I want to write about a topic very close to my heart and
maybe some of you could share your feelings and your approaches to parenting.
Being in a western country can be so full of freedom and opportunity but can
come with pitfalls as well. I want my children to be Muslims and to be proud of
their heritage and strong in their beliefs. I also want them to be well rounded
and to be a part of the wider community that they live in as well. I want them
to understand what is great about their religion but respect others with
different beliefs. I guess I want what most parents want. I want my kids to be
among the righteous creations of Allah. I want them to be
successful and to be happy and to be good, kind people who Allah will love.
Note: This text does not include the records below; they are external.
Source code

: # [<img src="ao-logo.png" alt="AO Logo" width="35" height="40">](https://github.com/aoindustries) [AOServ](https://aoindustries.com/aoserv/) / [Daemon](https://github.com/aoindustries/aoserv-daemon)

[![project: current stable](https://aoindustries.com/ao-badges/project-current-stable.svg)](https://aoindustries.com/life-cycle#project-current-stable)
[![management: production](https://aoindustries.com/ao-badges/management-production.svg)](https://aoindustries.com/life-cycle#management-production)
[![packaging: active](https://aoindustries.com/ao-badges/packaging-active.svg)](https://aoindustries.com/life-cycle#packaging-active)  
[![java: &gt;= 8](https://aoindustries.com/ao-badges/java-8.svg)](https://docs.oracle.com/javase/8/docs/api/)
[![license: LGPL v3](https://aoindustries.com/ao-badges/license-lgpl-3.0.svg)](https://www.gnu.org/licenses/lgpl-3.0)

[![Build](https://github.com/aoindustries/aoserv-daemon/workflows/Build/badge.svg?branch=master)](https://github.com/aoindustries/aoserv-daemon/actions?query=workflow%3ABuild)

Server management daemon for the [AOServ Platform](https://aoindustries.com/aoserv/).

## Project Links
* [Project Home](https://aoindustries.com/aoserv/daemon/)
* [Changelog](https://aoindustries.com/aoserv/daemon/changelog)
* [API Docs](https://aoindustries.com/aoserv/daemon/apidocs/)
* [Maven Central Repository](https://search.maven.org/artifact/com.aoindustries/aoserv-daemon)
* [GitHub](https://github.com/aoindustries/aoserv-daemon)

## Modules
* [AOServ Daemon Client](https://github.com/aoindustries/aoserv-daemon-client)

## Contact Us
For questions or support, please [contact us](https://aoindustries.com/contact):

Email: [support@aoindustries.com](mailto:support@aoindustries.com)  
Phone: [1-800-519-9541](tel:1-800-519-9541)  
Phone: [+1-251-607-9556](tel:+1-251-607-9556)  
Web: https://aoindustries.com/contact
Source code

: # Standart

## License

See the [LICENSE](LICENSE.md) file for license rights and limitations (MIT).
It can be tricky to decide how to approach all of these things. If
you live in a place where few other people wear hijab how do you introduce it
to your daughters as something required of us as well as something that is for
our benefit and as something beautiful and normal? It feels like a tough
balancing act. I don't want to segregate my family from other people around us
so much. My approach has been to educate my kids about their religion and
heritage as much as I can at home and to be as much apart of their school life
as I can be as well. I try to volunteer at the school often as well as
attending as many school events as I can. I think it helps knowing some of the
other mothers as well as knowing many of the students. Plus, it helps because
if I know some of the parents and children I have more opportunity to explain
some of the things my kids don't do or take part in. It leaves less chance
for people thinking you are rude or strange just because they don't understand
your religion ;). I like to think that it helps for other students
to get used to seeing us and seeing a woman in hijab or muslims as something
normal and hopefully as nice people. Other people have been so amazingly nice .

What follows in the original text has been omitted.